**Data records:**
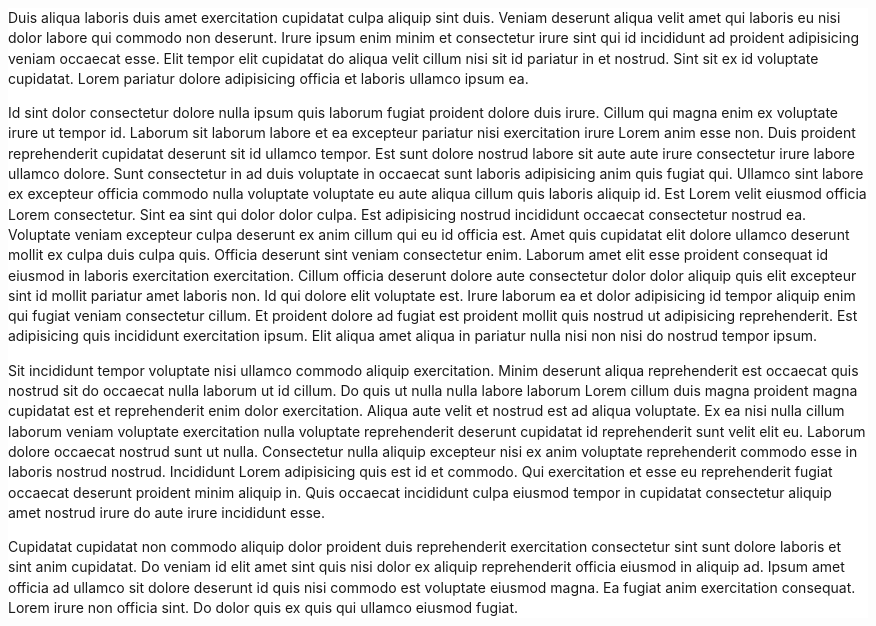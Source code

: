 Duis aliqua laboris duis amet exercitation cupidatat culpa aliquip sint
duis. Veniam deserunt aliqua velit amet qui laboris eu nisi dolor labore
qui commodo non deserunt. Irure ipsum enim minim et consectetur irure sint
qui id incididunt ad proident adipisicing veniam occaecat esse. Elit tempor
elit cupidatat do aliqua velit cillum nisi sit id pariatur in et nostrud.
Sint sit ex id voluptate cupidatat. Lorem pariatur dolore adipisicing
officia et laboris ullamco ipsum ea.

Id sint dolor consectetur dolore nulla ipsum quis laborum fugiat proident
dolore duis irure. Cillum qui magna enim ex voluptate irure ut tempor id.
Laborum sit laborum labore et ea excepteur pariatur nisi exercitation irure
Lorem anim esse non. Duis proident reprehenderit cupidatat deserunt sit id
ullamco tempor. Est sunt dolore nostrud labore sit aute aute irure
consectetur irure labore ullamco dolore. Sunt consectetur in ad duis
voluptate in occaecat sunt laboris adipisicing anim quis fugiat qui.
Ullamco sint labore ex excepteur officia commodo nulla voluptate voluptate
eu aute aliqua cillum quis laboris aliquip id. Est Lorem velit eiusmod
officia Lorem consectetur. Sint ea sint qui dolor dolor culpa. Est
adipisicing nostrud incididunt occaecat consectetur nostrud ea. Voluptate
veniam excepteur culpa deserunt ex anim cillum qui eu id officia est. Amet
quis cupidatat elit dolore ullamco deserunt mollit ex culpa duis culpa
quis. Officia deserunt sint veniam consectetur enim. Laborum amet elit esse
proident consequat id eiusmod in laboris exercitation exercitation. Cillum
officia deserunt dolore aute consectetur dolor dolor aliquip quis elit
excepteur sint id mollit pariatur amet laboris non. Id qui dolore elit
voluptate est. Irure laborum ea et dolor adipisicing id tempor aliquip enim
qui fugiat veniam consectetur cillum. Et proident dolore ad fugiat est
proident mollit quis nostrud ut adipisicing reprehenderit. Est adipisicing
quis incididunt exercitation ipsum. Elit aliqua amet aliqua in pariatur
nulla nisi non nisi do nostrud tempor ipsum.

Sit incididunt tempor voluptate nisi ullamco commodo aliquip exercitation.
Minim deserunt aliqua reprehenderit est occaecat quis nostrud sit do
occaecat nulla laborum ut id cillum. Do quis ut nulla nulla labore laborum
Lorem cillum duis magna proident magna cupidatat est et reprehenderit enim
dolor exercitation. Aliqua aute velit et nostrud est ad aliqua voluptate.
Ex ea nisi nulla cillum laborum veniam voluptate exercitation nulla
voluptate reprehenderit deserunt cupidatat id reprehenderit sunt velit elit
eu. Laborum dolore occaecat nostrud sunt ut nulla. Consectetur nulla
aliquip excepteur nisi ex anim voluptate reprehenderit commodo esse in
laboris nostrud nostrud. Incididunt Lorem adipisicing quis est id et
commodo. Qui exercitation et esse eu reprehenderit fugiat occaecat deserunt
proident minim aliquip in. Quis occaecat incididunt culpa eiusmod tempor in
cupidatat consectetur aliquip amet nostrud irure do aute irure incididunt
esse.

Cupidatat cupidatat non commodo aliquip dolor proident duis reprehenderit
exercitation consectetur sint sunt dolore laboris et sint anim cupidatat.
Do veniam id elit amet sint quis nisi dolor ex aliquip reprehenderit
officia eiusmod in aliquip ad. Ipsum amet officia ad ullamco sit dolore
deserunt id quis nisi commodo est voluptate eiusmod magna. Ea fugiat anim
exercitation consequat. Lorem irure non officia sint. Do dolor quis ex quis
qui ullamco eiusmod fugiat.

**Your goal:** Write down again, exactly as given, only the lines above that fall from the line with "culpa aliquip sint" to the line with "eu aute aliqua", inclusive.

**Exercise result:**
: Duis aliqua laboris duis amet exercitation cupidatat culpa aliquip sint
duis. Veniam deserunt aliqua velit amet qui laboris eu nisi dolor labore
qui commodo non deserunt. Irure ipsum enim minim et consectetur irure sint
qui id incididunt ad proident adipisicing veniam occaecat esse. Elit tempor
elit cupidatat do aliqua velit cillum nisi sit id pariatur in et nostrud.
Sint sit ex id voluptate cupidatat. Lorem pariatur dolore adipisicing
officia et laboris ullamco ipsum ea.

Id sint dolor consectetur dolore nulla ipsum quis laborum fugiat proident
dolore duis irure. Cillum qui magna enim ex voluptate irure ut tempor id.
Laborum sit laborum labore et ea excepteur pariatur nisi exercitation irure
Lorem anim esse non. Duis proident reprehenderit cupidatat deserunt sit id
ullamco tempor. Est sunt dolore nostrud labore sit aute aute irure
consectetur irure labore ullamco dolore. Sunt consectetur in ad duis
voluptate in occaecat sunt laboris adipisicing anim quis fugiat qui.
Ullamco sint labore ex excepteur officia commodo nulla voluptate voluptate
eu aute aliqua cillum quis laboris aliquip id. Est Lorem velit eiusmod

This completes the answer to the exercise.